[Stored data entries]

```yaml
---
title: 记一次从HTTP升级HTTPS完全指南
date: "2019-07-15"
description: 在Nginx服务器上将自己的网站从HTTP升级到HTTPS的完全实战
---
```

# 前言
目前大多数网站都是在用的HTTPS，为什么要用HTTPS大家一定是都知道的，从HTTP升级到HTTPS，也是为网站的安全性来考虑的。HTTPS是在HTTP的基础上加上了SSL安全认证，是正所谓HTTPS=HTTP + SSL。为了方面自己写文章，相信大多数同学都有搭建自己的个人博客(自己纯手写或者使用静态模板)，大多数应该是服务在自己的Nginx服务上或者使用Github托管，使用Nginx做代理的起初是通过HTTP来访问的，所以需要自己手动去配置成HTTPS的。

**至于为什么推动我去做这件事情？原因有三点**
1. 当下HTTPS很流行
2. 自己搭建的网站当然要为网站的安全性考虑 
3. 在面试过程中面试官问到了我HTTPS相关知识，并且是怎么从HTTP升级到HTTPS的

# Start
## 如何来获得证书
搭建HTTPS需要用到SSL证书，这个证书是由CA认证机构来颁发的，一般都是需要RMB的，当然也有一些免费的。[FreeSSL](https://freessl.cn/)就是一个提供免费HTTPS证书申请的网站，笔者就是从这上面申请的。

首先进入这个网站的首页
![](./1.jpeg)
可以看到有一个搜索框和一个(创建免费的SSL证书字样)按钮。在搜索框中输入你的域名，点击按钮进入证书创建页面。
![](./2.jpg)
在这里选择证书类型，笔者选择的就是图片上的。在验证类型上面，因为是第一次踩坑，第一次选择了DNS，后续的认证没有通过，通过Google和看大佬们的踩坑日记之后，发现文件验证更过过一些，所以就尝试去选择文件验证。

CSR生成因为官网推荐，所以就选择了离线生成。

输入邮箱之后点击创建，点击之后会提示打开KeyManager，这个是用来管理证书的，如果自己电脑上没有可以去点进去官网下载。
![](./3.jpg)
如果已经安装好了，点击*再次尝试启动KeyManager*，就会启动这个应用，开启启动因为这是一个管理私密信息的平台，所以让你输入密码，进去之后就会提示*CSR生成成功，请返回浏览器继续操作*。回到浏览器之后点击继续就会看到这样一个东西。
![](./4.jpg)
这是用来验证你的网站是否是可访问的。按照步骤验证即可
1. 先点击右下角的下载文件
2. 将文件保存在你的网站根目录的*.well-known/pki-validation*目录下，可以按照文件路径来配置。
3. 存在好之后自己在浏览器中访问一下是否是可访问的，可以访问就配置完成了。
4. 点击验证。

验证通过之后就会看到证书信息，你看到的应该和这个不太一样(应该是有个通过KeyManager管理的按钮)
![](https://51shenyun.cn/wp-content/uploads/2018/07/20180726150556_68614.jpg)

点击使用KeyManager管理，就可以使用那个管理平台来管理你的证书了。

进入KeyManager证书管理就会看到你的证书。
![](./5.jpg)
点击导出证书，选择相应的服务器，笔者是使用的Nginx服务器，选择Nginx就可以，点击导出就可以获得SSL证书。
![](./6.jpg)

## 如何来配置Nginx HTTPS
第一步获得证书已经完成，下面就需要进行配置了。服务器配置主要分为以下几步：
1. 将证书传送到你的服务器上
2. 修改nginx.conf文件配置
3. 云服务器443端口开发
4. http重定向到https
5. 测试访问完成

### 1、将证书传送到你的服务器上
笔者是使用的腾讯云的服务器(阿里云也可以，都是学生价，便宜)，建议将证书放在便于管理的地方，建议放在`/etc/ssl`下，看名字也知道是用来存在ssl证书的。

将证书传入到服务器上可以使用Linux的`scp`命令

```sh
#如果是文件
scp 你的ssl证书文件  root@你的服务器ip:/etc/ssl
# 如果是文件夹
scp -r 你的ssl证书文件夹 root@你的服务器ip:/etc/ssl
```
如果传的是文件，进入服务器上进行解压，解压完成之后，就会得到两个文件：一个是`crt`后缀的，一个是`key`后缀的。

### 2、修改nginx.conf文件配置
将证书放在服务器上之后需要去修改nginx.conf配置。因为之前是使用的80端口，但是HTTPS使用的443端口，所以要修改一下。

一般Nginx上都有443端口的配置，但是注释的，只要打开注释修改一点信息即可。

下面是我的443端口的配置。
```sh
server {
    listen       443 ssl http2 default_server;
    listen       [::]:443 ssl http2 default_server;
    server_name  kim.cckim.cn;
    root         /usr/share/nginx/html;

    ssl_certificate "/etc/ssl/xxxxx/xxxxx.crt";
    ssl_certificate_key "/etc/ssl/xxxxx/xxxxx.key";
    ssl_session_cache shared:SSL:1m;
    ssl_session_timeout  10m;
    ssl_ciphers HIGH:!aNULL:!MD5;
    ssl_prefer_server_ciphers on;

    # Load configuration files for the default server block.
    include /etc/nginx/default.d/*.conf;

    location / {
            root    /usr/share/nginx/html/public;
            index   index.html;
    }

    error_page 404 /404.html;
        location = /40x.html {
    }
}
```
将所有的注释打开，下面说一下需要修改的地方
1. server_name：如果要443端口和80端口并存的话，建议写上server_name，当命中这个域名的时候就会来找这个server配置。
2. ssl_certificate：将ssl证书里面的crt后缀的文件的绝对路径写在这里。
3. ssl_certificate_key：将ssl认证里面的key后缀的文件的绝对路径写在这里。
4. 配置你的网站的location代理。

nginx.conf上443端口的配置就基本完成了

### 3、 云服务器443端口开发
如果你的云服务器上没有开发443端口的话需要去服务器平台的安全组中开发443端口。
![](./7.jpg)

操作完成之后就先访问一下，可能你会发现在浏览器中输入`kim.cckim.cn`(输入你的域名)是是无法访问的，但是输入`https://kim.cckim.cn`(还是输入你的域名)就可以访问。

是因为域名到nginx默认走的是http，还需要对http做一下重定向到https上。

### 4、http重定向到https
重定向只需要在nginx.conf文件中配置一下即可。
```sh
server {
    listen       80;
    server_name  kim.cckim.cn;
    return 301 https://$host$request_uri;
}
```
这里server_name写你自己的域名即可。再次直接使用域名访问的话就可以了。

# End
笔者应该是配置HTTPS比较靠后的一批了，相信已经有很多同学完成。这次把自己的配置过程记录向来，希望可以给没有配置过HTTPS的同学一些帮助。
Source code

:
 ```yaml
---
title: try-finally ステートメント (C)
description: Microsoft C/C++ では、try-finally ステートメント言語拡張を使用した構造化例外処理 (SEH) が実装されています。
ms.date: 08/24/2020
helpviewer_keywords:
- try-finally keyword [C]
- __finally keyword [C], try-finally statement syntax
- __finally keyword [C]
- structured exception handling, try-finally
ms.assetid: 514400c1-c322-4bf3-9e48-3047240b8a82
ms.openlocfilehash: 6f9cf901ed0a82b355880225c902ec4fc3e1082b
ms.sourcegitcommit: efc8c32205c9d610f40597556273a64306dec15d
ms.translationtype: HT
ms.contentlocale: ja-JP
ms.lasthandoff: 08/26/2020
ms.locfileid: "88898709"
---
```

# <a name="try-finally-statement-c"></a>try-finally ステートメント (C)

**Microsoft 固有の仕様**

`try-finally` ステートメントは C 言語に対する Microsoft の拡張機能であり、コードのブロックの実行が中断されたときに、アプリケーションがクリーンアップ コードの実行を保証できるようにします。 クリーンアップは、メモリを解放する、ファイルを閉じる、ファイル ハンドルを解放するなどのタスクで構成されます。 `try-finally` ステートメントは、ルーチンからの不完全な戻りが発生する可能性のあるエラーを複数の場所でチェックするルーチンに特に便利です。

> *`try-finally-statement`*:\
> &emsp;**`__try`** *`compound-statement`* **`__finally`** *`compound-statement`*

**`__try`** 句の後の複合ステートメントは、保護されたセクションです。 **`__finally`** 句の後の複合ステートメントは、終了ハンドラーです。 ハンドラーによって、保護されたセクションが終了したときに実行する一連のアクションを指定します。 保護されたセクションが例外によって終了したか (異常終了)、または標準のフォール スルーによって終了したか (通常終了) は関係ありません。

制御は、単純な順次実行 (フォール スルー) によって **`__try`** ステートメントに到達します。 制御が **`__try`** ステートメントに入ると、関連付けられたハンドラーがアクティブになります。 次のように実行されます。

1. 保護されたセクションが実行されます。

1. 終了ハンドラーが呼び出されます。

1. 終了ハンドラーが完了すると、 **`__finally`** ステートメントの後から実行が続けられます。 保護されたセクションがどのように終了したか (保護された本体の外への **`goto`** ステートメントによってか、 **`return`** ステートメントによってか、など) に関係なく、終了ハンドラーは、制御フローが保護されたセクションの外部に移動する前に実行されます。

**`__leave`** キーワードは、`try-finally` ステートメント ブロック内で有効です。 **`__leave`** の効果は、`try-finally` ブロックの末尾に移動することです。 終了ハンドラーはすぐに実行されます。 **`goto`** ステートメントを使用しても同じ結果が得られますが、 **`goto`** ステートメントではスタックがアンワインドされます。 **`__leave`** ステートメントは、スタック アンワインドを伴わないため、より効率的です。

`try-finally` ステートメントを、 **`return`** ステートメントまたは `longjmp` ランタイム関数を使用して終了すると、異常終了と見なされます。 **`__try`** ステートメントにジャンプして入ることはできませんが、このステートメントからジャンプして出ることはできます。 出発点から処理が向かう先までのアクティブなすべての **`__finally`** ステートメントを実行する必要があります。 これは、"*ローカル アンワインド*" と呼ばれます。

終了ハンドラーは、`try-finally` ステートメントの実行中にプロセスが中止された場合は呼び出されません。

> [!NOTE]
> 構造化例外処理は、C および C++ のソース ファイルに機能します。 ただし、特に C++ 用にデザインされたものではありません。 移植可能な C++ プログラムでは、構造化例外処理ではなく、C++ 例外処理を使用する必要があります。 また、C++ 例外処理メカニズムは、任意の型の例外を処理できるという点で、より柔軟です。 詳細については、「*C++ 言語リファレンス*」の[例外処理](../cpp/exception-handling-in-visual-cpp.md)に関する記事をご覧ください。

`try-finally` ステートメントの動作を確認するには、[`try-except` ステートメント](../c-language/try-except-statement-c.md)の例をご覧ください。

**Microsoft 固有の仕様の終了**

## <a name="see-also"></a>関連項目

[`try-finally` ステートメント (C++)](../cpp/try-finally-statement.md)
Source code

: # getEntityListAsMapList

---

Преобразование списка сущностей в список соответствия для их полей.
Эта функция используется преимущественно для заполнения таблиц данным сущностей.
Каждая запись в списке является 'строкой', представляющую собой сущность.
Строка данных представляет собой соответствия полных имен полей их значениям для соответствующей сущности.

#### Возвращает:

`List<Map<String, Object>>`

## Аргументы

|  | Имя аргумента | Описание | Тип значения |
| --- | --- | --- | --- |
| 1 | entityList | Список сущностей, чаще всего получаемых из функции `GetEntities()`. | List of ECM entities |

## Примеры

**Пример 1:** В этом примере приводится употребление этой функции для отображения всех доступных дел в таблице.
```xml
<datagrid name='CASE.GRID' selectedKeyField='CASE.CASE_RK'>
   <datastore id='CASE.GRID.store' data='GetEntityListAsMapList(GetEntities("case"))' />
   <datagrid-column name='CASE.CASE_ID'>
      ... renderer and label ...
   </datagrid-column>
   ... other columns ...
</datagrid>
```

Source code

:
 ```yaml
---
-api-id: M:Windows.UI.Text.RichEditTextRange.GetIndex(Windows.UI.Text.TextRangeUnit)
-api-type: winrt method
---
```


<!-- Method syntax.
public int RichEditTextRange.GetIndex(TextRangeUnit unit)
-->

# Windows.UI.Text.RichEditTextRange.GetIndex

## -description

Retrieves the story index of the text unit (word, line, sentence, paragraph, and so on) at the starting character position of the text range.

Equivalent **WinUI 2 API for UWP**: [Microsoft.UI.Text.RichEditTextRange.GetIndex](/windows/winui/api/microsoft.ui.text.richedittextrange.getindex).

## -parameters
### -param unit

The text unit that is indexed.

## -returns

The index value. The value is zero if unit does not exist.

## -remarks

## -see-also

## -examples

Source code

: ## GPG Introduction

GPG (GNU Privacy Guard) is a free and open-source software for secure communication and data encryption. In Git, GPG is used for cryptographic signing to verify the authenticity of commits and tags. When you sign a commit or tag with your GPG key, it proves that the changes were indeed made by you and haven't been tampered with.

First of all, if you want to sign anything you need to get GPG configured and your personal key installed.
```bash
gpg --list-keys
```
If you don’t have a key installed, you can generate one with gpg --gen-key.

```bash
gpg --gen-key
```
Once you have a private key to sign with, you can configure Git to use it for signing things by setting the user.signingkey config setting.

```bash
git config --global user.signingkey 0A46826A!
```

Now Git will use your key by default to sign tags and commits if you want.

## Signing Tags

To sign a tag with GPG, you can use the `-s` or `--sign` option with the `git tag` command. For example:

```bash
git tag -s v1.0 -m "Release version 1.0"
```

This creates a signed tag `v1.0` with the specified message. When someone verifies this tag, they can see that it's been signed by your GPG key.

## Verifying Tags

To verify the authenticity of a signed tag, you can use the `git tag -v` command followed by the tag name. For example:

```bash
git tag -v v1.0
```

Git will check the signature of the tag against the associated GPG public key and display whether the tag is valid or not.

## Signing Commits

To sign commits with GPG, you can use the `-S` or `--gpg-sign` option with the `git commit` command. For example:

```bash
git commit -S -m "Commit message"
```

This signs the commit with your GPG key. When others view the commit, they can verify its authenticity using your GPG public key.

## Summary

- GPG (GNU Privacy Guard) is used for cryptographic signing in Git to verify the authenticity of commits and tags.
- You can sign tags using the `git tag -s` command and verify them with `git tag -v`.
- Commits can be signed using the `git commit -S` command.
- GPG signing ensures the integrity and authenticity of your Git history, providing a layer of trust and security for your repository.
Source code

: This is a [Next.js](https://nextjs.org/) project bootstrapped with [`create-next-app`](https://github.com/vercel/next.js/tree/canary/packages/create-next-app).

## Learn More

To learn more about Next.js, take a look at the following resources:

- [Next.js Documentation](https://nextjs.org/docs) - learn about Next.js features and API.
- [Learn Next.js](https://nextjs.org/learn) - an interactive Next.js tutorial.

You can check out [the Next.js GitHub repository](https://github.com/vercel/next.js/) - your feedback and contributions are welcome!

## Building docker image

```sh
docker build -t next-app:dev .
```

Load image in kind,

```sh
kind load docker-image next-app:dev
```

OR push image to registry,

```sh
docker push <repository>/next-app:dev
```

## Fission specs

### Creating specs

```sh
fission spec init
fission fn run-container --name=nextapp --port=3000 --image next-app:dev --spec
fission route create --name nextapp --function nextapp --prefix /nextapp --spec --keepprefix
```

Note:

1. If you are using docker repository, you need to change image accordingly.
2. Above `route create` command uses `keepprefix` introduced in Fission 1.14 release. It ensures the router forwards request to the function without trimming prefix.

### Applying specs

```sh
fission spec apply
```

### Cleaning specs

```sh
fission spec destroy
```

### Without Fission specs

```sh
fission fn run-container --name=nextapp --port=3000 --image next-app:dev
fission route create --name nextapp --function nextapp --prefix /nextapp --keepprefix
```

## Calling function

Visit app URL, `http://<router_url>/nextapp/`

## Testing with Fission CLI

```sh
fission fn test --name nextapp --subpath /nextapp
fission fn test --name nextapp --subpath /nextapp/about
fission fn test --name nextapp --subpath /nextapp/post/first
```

- **WORK ORDER**: The lines to retype run from the start of the entries through the line containing "### 2、修改nginx.conf文件配置"; reproduce them exactly and add nothing.

- **TASK ANSWER**:
```yaml
---
title: 记一次从HTTP升级HTTPS完全指南
date: "2019-07-15"
description: 在Nginx服务器上将自己的网站从HTTP升级到HTTPS的完全实战
---
```

# 前言
目前大多数网站都是在用的HTTPS，为什么要用HTTPS大家一定是都知道的，从HTTP升级到HTTPS，也是为网站的安全性来考虑的。HTTPS是在HTTP的基础上加上了SSL安全认证，是正所谓HTTPS=HTTP + SSL。为了方面自己写文章，相信大多数同学都有搭建自己的个人博客(自己纯手写或者使用静态模板)，大多数应该是服务在自己的Nginx服务上或者使用Github托管，使用Nginx做代理的起初是通过HTTP来访问的，所以需要自己手动去配置成HTTPS的。

**至于为什么推动我去做这件事情？原因有三点**
1. 当下HTTPS很流行
2. 自己搭建的网站当然要为网站的安全性考虑 
3. 在面试过程中面试官问到了我HTTPS相关知识，并且是怎么从HTTP升级到HTTPS的

# Start
## 如何来获得证书
搭建HTTPS需要用到SSL证书，这个证书是由CA认证机构来颁发的，一般都是需要RMB的，当然也有一些免费的。[FreeSSL](https://freessl.cn/)就是一个提供免费HTTPS证书申请的网站，笔者就是从这上面申请的。

首先进入这个网站的首页
![](./1.jpeg)
可以看到有一个搜索框和一个(创建免费的SSL证书字样)按钮。在搜索框中输入你的域名，点击按钮进入证书创建页面。
![](./2.jpg)
在这里选择证书类型，笔者选择的就是图片上的。在验证类型上面，因为是第一次踩坑，第一次选择了DNS，后续的认证没有通过，通过Google和看大佬们的踩坑日记之后，发现文件验证更过过一些，所以就尝试去选择文件验证。

CSR生成因为官网推荐，所以就选择了离线生成。

输入邮箱之后点击创建，点击之后会提示打开KeyManager，这个是用来管理证书的，如果自己电脑上没有可以去点进去官网下载。
![](./3.jpg)
如果已经安装好了，点击*再次尝试启动KeyManager*，就会启动这个应用，开启启动因为这是一个管理私密信息的平台，所以让你输入密码，进去之后就会提示*CSR生成成功，请返回浏览器继续操作*。回到浏览器之后点击继续就会看到这样一个东西。
![](./4.jpg)
这是用来验证你的网站是否是可访问的。按照步骤验证即可
1. 先点击右下角的下载文件
2. 将文件保存在你的网站根目录的*.well-known/pki-validation*目录下，可以按照文件路径来配置。
3. 存在好之后自己在浏览器中访问一下是否是可访问的，可以访问就配置完成了。
4. 点击验证。

验证通过之后就会看到证书信息，你看到的应该和这个不太一样(应该是有个通过KeyManager管理的按钮)
![](https://51shenyun.cn/wp-content/uploads/2018/07/20180726150556_68614.jpg)

点击使用KeyManager管理，就可以使用那个管理平台来管理你的证书了。

进入KeyManager证书管理就会看到你的证书。
![](./5.jpg)
点击导出证书，选择相应的服务器，笔者是使用的Nginx服务器，选择Nginx就可以，点击导出就可以获得SSL证书。
![](./6.jpg)

## 如何来配置Nginx HTTPS
第一步获得证书已经完成，下面就需要进行配置了。服务器配置主要分为以下几步：
1. 将证书传送到你的服务器上
2. 修改nginx.conf文件配置
3. 云服务器443端口开发
4. http重定向到https
5. 测试访问完成

### 1、将证书传送到你的服务器上
笔者是使用的腾讯云的服务器(阿里云也可以，都是学生价，便宜)，建议将证书放在便于管理的地方，建议放在`/etc/ssl`下，看名字也知道是用来存在ssl证书的。

将证书传入到服务器上可以使用Linux的`scp`命令

```sh
#如果是文件
scp 你的ssl证书文件  root@你的服务器ip:/etc/ssl
# 如果是文件夹
scp -r 你的ssl证书文件夹 root@你的服务器ip:/etc/ssl
```
如果传的是文件，进入服务器上进行解压，解压完成之后，就会得到两个文件：一个是`crt`后缀的，一个是`key`后缀的。

### 2、修改nginx.conf文件配置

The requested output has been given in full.